## What is expected
The full listing, start to finish: write it out again exactly.
--- START ---
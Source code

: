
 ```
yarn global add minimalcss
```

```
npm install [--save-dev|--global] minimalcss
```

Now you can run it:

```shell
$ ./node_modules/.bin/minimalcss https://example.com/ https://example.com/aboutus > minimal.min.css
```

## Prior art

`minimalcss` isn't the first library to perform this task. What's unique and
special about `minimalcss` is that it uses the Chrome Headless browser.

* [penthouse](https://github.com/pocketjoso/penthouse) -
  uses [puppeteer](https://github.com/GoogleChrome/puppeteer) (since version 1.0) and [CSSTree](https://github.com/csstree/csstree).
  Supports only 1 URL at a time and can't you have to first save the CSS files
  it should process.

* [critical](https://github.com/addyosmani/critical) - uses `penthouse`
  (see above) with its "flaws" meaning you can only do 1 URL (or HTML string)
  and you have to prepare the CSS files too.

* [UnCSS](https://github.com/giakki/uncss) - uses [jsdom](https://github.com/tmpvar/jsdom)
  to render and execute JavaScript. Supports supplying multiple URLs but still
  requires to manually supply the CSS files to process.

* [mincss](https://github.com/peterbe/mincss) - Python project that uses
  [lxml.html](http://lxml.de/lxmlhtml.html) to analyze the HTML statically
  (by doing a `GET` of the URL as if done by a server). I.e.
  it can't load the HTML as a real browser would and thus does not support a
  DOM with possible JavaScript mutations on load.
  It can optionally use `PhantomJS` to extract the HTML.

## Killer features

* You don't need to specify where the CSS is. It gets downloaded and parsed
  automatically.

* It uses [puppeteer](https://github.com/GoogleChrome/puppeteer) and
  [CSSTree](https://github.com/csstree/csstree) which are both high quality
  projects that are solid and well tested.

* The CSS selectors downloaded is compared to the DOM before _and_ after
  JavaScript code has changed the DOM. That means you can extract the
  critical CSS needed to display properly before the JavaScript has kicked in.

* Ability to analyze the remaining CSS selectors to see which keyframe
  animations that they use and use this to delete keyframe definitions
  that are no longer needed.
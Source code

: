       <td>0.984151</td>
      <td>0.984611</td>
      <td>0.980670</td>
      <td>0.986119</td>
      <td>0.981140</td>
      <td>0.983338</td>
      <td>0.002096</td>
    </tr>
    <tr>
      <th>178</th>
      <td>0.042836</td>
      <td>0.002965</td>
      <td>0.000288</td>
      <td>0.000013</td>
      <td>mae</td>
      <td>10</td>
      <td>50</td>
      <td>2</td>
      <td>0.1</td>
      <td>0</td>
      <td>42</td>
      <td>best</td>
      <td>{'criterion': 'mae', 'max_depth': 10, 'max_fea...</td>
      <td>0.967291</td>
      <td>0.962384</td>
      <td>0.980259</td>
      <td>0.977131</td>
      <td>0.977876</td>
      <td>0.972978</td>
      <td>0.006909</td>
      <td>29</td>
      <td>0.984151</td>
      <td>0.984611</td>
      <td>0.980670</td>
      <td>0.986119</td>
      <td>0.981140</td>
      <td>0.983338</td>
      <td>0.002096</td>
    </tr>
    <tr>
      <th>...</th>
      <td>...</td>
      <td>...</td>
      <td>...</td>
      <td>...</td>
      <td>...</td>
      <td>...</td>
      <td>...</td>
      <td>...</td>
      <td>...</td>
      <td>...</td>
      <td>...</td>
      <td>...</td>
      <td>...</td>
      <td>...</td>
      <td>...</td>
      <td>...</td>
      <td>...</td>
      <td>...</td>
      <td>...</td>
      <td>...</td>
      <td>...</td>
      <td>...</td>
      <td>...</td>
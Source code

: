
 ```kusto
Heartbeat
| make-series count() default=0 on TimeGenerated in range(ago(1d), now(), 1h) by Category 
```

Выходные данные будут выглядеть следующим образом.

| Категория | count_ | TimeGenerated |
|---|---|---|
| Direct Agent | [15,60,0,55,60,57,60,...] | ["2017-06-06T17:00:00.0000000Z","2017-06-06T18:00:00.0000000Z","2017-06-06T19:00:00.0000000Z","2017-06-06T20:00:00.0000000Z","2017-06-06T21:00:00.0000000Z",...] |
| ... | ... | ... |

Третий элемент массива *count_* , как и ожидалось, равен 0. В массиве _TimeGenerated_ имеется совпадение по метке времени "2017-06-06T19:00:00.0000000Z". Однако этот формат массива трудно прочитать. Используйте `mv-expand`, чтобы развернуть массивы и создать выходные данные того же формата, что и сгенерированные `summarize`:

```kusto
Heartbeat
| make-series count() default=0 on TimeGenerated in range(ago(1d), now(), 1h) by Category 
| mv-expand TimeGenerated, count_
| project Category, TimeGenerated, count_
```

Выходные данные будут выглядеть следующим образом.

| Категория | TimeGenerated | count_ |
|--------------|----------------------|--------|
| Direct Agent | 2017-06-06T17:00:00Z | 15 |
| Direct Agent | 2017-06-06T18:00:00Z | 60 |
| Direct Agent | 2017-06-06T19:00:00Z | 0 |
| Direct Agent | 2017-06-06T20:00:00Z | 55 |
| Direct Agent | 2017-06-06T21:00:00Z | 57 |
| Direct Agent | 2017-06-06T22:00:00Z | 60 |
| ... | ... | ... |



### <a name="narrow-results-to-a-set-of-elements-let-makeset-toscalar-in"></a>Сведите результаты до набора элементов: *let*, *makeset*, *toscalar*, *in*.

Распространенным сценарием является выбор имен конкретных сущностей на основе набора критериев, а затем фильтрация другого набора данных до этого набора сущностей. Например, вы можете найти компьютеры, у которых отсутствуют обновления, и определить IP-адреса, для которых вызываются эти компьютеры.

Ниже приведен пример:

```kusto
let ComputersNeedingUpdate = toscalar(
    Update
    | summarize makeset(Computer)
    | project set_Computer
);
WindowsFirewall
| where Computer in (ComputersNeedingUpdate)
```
--- END ---
## Solution to the problem
Source code

:
 ```
yarn global add minimalcss
```

```
npm install [--save-dev|--global] minimalcss
```

Now you can run it:

```shell
$ ./node_modules/.bin/minimalcss https://example.com/ https://example.com/aboutus > minimal.min.css
```

## Prior art

`minimalcss` isn't the first library to perform this task. What's unique and
special about `minimalcss` is that it uses the Chrome Headless browser.

* [penthouse](https://github.com/pocketjoso/penthouse) -
  uses [puppeteer](https://github.com/GoogleChrome/puppeteer) (since version 1.0) and [CSSTree](https://github.com/csstree/csstree).
  Supports only 1 URL at a time and can't you have to first save the CSS files
  it should process.

* [critical](https://github.com/addyosmani/critical) - uses `penthouse`
  (see above) with its "flaws" meaning you can only do 1 URL (or HTML string)
  and you have to prepare the CSS files too.

* [UnCSS](https://github.com/giakki/uncss) - uses [jsdom](https://github.com/tmpvar/jsdom)
  to render and execute JavaScript. Supports supplying multiple URLs but still
  requires to manually supply the CSS files to process.

* [mincss](https://github.com/peterbe/mincss) - Python project that uses
  [lxml.html](http://lxml.de/lxmlhtml.html) to analyze the HTML statically
  (by doing a `GET` of the URL as if done by a server). I.e.
  it can't load the HTML as a real browser would and thus does not support a
  DOM with possible JavaScript mutations on load.
  It can optionally use `PhantomJS` to extract the HTML.

## Killer features

* You don't need to specify where the CSS is. It gets downloaded and parsed
  automatically.

* It uses [puppeteer](https://github.com/GoogleChrome/puppeteer) and
  [CSSTree](https://github.com/csstree/csstree) which are both high quality
  projects that are solid and well tested.

* The CSS selectors downloaded is compared to the DOM before _and_ after
  JavaScript code has changed the DOM. That means you can extract the
  critical CSS needed to display properly before the JavaScript has kicked in.

* Ability to analyze the remaining CSS selectors to see which keyframe
  animations that they use and use this to delete keyframe definitions
  that are no longer needed.
Source code

:       <td>0.984151</td>
      <td>0.984611</td>
      <td>0.980670</td>
      <td>0.986119</td>
      <td>0.981140</td>
      <td>0.983338</td>
      <td>0.002096</td>
    </tr>
    <tr>
      <th>178</th>
      <td>0.042836</td>
      <td>0.002965</td>
      <td>0.000288</td>
      <td>0.000013</td>
      <td>mae</td>
      <td>10</td>
      <td>50</td>
      <td>2</td>
      <td>0.1</td>
      <td>0</td>
      <td>42</td>
      <td>best</td>
      <td>{'criterion': 'mae', 'max_depth': 10, 'max_fea...</td>
      <td>0.967291</td>
      <td>0.962384</td>
      <td>0.980259</td>
      <td>0.977131</td>
      <td>0.977876</td>
      <td>0.972978</td>
      <td>0.006909</td>
      <td>29</td>
      <td>0.984151</td>
      <td>0.984611</td>
      <td>0.980670</td>
      <td>0.986119</td>
      <td>0.981140</td>
      <td>0.983338</td>
      <td>0.002096</td>
    </tr>
    <tr>
      <th>...</th>
      <td>...</td>
      <td>...</td>
      <td>...</td>
      <td>...</td>
      <td>...</td>
      <td>...</td>
      <td>...</td>
      <td>...</td>
      <td>...</td>
      <td>...</td>
      <td>...</td>
      <td>...</td>
      <td>...</td>
      <td>...</td>
      <td>...</td>
      <td>...</td>
      <td>...</td>
      <td>...</td>
      <td>...</td>
      <td>...</td>
      <td>...</td>
      <td>...</td>
      <td>...</td>
Source code

:
 ```kusto
Heartbeat
| make-series count() default=0 on TimeGenerated in range(ago(1d), now(), 1h) by Category 
```

Выходные данные будут выглядеть следующим образом.

| Категория | count_ | TimeGenerated |
|---|---|---|
| Direct Agent | [15,60,0,55,60,57,60,...] | ["2017-06-06T17:00:00.0000000Z","2017-06-06T18:00:00.0000000Z","2017-06-06T19:00:00.0000000Z","2017-06-06T20:00:00.0000000Z","2017-06-06T21:00:00.0000000Z",...] |
| ... | ... | ... |

Третий элемент массива *count_* , как и ожидалось, равен 0. В массиве _TimeGenerated_ имеется совпадение по метке времени "2017-06-06T19:00:00.0000000Z". Однако этот формат массива трудно прочитать. Используйте `mv-expand`, чтобы развернуть массивы и создать выходные данные того же формата, что и сгенерированные `summarize`:

```kusto
Heartbeat
| make-series count() default=0 on TimeGenerated in range(ago(1d), now(), 1h) by Category 
| mv-expand TimeGenerated, count_
| project Category, TimeGenerated, count_
```

Выходные данные будут выглядеть следующим образом.

| Категория | TimeGenerated | count_ |
|--------------|----------------------|--------|
| Direct Agent | 2017-06-06T17:00:00Z | 15 |
| Direct Agent | 2017-06-06T18:00:00Z | 60 |
| Direct Agent | 2017-06-06T19:00:00Z | 0 |
| Direct Agent | 2017-06-06T20:00:00Z | 55 |
| Direct Agent | 2017-06-06T21:00:00Z | 57 |
| Direct Agent | 2017-06-06T22:00:00Z | 60 |
| ... | ... | ... |



### <a name="narrow-results-to-a-set-of-elements-let-makeset-toscalar-in"></a>Сведите результаты до набора элементов: *let*, *makeset*, *toscalar*, *in*.

Распространенным сценарием является выбор имен конкретных сущностей на основе набора критериев, а затем фильтрация другого набора данных до этого набора сущностей. Например, вы можете найти компьютеры, у которых отсутствуют обновления, и определить IP-адреса, для которых вызываются эти компьютеры.

Ниже приведен пример:

```kusto
let ComputersNeedingUpdate = toscalar(
    Update
    | summarize makeset(Computer)
    | project set_Computer
);
WindowsFirewall
| where Computer in (ComputersNeedingUpdate)
```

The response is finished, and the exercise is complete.